Dataset entries
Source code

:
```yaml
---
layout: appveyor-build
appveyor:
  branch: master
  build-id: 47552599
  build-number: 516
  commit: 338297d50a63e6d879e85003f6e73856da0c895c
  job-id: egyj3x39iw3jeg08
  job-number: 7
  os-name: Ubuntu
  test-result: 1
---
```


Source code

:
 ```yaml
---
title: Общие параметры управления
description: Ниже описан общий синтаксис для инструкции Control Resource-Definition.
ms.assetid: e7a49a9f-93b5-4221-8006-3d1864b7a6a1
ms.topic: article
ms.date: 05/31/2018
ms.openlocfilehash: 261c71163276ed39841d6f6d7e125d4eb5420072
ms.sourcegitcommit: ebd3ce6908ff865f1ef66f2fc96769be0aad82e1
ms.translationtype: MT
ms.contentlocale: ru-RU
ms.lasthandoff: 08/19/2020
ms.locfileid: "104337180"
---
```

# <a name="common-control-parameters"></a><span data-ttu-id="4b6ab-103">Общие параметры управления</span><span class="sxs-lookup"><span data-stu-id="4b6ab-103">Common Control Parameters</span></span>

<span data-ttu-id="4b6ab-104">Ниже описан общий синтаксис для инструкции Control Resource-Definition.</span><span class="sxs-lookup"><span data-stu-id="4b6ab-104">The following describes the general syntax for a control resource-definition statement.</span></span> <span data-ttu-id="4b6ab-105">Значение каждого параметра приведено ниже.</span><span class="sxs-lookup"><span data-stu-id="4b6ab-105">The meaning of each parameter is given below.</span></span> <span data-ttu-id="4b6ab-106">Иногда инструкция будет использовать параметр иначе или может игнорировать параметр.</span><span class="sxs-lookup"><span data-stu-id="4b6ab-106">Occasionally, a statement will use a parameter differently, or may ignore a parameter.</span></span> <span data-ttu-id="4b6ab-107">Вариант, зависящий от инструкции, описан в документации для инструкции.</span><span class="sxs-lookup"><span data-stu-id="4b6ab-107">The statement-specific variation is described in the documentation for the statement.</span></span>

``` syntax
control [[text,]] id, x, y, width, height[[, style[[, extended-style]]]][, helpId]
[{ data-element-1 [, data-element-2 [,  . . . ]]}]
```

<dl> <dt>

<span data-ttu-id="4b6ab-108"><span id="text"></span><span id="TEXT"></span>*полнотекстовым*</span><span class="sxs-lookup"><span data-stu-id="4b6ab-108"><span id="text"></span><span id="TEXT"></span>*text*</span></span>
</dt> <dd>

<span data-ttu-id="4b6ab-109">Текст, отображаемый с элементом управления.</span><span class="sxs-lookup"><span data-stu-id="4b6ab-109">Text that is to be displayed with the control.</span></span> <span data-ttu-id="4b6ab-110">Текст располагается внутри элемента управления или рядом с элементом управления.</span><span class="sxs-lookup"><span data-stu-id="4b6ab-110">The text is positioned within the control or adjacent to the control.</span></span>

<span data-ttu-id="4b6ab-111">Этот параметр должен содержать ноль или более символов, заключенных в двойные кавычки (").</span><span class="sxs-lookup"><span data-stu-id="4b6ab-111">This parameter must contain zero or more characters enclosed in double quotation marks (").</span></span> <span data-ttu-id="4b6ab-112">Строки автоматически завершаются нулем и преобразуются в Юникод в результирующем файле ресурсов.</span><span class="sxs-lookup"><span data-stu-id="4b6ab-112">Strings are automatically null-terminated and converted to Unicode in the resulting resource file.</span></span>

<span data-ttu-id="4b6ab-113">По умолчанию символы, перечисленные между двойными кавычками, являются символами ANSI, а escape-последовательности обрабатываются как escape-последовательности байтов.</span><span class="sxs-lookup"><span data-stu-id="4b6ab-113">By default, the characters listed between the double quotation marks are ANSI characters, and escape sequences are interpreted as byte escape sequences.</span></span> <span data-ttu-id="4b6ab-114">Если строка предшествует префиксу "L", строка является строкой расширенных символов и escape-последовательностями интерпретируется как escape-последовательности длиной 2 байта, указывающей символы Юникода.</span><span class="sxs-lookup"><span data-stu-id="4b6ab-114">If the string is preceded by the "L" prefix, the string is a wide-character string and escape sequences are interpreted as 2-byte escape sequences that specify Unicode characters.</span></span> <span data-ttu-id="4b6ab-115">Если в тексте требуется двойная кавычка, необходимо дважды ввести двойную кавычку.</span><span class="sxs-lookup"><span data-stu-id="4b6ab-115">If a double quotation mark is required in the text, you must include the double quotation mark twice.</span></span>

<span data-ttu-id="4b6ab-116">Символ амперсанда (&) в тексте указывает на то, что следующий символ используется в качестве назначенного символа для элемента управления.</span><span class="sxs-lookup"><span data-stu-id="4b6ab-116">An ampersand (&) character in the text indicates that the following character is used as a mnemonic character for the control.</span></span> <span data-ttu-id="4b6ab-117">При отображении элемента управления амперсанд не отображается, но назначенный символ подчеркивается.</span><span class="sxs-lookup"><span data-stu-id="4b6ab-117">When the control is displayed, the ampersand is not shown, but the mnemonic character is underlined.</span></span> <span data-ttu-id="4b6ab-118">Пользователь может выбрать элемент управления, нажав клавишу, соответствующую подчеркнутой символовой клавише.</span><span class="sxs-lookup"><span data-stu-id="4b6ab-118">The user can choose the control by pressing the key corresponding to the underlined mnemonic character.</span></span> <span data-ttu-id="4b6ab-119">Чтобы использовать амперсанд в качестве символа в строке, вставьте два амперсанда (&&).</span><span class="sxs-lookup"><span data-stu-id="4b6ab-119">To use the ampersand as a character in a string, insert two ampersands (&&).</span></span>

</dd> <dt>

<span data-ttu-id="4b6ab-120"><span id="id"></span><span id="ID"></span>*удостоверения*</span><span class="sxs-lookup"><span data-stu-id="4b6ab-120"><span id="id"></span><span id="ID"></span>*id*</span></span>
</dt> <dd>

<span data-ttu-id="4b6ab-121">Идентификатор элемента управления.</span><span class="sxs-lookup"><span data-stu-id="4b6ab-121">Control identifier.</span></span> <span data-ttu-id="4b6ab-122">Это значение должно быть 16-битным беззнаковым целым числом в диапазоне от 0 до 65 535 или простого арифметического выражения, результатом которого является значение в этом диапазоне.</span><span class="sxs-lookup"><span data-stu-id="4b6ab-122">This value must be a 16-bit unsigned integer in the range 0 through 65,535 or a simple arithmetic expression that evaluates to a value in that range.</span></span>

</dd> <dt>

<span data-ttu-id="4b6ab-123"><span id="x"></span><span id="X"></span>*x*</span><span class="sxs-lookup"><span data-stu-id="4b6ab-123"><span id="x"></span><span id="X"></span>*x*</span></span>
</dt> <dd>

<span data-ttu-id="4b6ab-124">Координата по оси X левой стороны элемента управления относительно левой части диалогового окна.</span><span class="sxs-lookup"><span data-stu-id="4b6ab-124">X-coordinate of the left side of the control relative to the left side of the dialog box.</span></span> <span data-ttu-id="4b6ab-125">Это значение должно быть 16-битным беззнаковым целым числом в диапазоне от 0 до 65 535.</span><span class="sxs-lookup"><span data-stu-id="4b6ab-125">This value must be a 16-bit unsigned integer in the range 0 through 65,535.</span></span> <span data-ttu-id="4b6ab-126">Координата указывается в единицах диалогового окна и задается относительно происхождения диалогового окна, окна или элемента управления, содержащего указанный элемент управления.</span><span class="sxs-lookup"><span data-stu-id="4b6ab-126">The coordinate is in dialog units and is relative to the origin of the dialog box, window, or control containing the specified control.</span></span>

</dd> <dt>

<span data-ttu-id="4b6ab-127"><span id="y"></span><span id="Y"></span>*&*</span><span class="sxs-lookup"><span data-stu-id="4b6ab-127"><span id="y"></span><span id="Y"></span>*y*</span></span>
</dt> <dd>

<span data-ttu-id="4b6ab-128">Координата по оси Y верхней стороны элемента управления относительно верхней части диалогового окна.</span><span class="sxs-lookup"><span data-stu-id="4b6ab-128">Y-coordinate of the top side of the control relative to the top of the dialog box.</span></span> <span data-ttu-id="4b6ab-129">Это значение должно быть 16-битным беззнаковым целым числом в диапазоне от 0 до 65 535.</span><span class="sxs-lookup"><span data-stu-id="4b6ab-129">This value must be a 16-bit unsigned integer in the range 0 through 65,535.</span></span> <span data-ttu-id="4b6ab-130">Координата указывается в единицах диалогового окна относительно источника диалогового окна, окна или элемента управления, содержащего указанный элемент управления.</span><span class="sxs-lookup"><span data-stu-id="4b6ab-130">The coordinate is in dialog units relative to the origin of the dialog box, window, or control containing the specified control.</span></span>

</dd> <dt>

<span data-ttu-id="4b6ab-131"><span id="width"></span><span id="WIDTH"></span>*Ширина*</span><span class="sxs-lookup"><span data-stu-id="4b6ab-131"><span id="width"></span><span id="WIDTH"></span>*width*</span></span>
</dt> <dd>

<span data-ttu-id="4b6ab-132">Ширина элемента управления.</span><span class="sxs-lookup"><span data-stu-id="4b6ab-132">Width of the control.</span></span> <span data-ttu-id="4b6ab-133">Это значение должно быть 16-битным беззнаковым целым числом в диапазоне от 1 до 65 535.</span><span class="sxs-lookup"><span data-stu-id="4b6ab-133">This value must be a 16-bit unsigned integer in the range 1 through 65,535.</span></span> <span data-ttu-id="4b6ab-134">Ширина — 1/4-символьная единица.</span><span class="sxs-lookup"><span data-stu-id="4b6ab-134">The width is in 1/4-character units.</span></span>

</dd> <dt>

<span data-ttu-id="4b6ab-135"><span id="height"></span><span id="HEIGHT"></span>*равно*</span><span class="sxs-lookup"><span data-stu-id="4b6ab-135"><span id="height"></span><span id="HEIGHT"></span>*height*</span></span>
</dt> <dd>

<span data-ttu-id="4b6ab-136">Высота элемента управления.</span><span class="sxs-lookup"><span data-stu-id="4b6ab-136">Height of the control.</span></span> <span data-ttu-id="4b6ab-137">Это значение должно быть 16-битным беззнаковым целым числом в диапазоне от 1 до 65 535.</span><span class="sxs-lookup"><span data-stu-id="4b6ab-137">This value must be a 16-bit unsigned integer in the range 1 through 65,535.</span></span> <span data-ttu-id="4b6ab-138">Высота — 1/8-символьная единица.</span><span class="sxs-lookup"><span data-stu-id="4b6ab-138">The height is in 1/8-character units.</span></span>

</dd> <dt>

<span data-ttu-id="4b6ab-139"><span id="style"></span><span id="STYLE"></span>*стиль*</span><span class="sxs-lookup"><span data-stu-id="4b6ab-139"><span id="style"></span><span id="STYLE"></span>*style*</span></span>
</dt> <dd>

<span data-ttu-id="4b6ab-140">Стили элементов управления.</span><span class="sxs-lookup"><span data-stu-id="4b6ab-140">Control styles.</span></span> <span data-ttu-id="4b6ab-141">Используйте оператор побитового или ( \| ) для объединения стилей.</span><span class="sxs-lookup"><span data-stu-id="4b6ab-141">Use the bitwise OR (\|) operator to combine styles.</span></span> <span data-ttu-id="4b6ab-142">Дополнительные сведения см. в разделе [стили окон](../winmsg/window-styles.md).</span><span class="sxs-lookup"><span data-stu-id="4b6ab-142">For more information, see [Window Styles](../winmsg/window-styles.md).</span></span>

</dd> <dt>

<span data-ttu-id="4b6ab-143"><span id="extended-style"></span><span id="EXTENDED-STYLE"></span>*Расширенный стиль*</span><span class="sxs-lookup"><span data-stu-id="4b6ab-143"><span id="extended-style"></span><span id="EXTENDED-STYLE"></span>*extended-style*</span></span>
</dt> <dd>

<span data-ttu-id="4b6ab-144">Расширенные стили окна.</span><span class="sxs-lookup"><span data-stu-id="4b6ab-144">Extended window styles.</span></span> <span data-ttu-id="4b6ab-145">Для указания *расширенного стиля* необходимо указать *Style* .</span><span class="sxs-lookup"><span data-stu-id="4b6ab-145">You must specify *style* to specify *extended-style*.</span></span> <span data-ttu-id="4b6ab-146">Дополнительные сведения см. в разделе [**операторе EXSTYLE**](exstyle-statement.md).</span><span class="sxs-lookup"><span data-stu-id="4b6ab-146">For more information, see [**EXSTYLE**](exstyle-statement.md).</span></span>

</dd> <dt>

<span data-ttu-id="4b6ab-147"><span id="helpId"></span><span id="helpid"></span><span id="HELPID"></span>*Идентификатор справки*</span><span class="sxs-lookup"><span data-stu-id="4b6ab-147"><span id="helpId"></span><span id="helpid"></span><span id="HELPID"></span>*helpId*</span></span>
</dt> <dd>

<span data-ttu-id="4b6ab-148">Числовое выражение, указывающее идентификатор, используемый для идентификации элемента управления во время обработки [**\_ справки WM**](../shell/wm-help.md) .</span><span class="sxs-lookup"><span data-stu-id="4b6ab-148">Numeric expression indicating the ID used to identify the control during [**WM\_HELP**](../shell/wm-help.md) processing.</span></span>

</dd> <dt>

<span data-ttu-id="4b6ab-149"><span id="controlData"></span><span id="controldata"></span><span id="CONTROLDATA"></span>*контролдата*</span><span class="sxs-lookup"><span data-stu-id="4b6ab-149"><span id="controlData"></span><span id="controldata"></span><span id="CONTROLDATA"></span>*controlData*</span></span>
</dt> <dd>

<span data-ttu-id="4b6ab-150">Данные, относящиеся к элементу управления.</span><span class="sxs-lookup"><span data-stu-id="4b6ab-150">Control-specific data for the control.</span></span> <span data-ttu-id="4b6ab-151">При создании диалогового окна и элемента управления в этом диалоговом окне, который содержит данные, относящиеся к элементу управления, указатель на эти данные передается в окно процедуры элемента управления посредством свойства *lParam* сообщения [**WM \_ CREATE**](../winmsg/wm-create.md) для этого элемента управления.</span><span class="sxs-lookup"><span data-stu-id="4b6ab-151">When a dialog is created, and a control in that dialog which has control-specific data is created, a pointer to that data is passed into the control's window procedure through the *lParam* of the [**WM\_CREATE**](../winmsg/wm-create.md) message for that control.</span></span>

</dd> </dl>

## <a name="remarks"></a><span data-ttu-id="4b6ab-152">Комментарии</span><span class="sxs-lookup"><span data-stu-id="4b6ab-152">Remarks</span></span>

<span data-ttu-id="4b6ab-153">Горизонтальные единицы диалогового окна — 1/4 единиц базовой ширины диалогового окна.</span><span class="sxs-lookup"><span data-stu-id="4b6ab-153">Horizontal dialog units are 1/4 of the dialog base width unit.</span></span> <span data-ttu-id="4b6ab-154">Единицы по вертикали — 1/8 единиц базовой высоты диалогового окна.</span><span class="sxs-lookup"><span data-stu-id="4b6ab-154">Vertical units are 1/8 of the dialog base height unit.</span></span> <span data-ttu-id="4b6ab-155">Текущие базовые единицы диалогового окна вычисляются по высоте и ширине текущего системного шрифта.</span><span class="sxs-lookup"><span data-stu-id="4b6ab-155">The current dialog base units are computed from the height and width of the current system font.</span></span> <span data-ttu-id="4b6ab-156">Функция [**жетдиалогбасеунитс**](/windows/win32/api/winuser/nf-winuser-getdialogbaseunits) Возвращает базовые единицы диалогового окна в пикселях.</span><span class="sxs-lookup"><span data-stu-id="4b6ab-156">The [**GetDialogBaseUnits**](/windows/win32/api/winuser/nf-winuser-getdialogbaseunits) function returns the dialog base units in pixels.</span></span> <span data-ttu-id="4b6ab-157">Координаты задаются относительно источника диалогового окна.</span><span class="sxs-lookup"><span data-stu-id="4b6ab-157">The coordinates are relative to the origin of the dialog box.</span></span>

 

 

What the exercise asks: Line by line, check the data above for the word "Общие" and state how many lines contain it. Give only the number.

Written answer: 2